Kaspersky Lab Empowers ICS Operators With Adaptive Information Security

Kaspersky Lab has patented a method of modeling IT security and adapting it to an enterprise’s individual needs. By analyzing the ways in which malware affects different elements of the IT infrastructure, the newly patented method can be used to simulate the possible effect of malware on the infrastructure as a whole and to choose the most effective methods of neutralizing threats based on a specific enterprise’s top security criteria. The patent was issued by the United States Patent and Trademark Office.

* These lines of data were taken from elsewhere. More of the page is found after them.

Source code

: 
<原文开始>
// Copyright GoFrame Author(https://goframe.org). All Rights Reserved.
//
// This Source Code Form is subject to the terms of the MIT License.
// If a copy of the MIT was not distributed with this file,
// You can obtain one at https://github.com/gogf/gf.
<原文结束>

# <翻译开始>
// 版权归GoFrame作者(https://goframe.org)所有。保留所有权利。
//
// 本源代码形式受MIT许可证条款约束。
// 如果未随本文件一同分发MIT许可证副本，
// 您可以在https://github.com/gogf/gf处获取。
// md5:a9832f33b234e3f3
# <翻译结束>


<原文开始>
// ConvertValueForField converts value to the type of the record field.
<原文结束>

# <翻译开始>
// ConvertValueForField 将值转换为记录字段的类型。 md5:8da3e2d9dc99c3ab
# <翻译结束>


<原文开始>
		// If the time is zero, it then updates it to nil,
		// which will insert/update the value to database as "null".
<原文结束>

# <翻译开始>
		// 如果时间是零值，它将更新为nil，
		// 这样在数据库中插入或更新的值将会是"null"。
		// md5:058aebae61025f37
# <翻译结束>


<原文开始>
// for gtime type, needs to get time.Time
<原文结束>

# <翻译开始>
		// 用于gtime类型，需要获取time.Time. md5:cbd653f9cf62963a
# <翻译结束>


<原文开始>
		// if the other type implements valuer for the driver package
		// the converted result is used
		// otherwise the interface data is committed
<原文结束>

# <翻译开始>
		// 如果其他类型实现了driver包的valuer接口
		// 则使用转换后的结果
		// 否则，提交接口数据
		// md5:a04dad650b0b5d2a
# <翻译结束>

In an age of ubiquitous Internet-connectivity, an enterprise’s industrial network needs protection from cyberthreats at least as much as its office IT infrastructure does, if not more so. Moreover, there is ample proof that cyber-incidents in industrial networks can have far graver consequences than the same incidents in corporate networks. According to the RISI analytical agency, every tenth enterprise has suffered losses of between one and 10 million dollars from cyber-incidents that resulted in the disruption of an industrial process. In 2013, the downtime caused by a cyber-incident in an industrial network lasted 24 hours or more in 25% of cases.

In most cases, infection of the industrial network started with cybercriminals penetrating the corporate network. Importantly, there was often a direct data transfer channel between the two networks, with little or no protection. The next most popular method was found to be penetration via remote access to the industrial network (directly from controllers or the remote offices of the organization/contractor) using a Wi-Fi and/or cellular wireless channel and incorrect VPN connection settings.Access to the Industrial Control System (ICS) from contractor networks deserves a special mention, since it is impossible to fully control the security of a contractor’s remote networks and to inform the contractor’s employees about IT security rules.

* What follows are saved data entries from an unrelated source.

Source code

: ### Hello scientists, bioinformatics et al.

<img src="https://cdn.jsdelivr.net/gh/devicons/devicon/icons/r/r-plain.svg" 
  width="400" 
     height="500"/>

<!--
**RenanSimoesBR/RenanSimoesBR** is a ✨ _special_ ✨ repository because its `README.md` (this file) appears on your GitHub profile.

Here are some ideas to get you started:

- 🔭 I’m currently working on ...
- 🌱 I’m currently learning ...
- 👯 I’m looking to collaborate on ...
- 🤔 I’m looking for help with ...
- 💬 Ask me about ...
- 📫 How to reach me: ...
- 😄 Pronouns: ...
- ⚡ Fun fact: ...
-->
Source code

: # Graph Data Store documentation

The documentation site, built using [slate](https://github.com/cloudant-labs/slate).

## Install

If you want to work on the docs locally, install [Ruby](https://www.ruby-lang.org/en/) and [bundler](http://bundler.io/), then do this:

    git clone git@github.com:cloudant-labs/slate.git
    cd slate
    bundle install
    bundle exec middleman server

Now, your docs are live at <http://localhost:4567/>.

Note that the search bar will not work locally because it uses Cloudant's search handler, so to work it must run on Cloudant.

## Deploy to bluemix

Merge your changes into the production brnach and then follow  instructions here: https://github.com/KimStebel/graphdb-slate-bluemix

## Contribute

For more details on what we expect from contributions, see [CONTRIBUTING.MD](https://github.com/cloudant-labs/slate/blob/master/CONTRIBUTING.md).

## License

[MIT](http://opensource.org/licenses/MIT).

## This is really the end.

The method patented by Kaspersky Lab makes it possible to create a model of an enterprise’s IT security system in several stages, adapt the security system to the enterprise’s specific requirements and identify the most effective methods of mitigating IT security incidents in an industrial network.

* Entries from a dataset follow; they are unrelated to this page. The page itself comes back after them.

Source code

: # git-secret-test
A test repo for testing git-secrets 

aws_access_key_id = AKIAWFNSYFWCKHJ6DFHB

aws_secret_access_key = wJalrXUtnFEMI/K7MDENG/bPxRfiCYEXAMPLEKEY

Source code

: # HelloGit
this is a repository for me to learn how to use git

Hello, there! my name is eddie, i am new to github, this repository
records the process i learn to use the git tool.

In the first stage, a complete model of the enterprise with all its electronic systems is created, based on the topology of computing devices and their connections. Next, the impact of malware on each individual computing device is reproduced and the result of that impact is modeled. In all subsequent stages, the IT system’s response to different malware-related events is calculated, as well as the most effective measures to mitigate the unwanted effects of these events.

“When implementing an enterprise’s cybersecurity system, it is very difficult to assess how effective it will be. Expensive solutions are not always the most effective,” – explained Andrey Doukhvalov, Head of Future Techs, Chief Strategy Architect, Future Technologies, Kaspersky Lab. “Modeling security incidents and designing an optimal response strategy for a specific information system can be used to calculate the most effective measures to protect industrial processes based on predefined criteria, such as data confidentiality or industrial process continuity.”

The ideas behind the patented method are used in the Kaspersky Industrial Protection Simulation training course.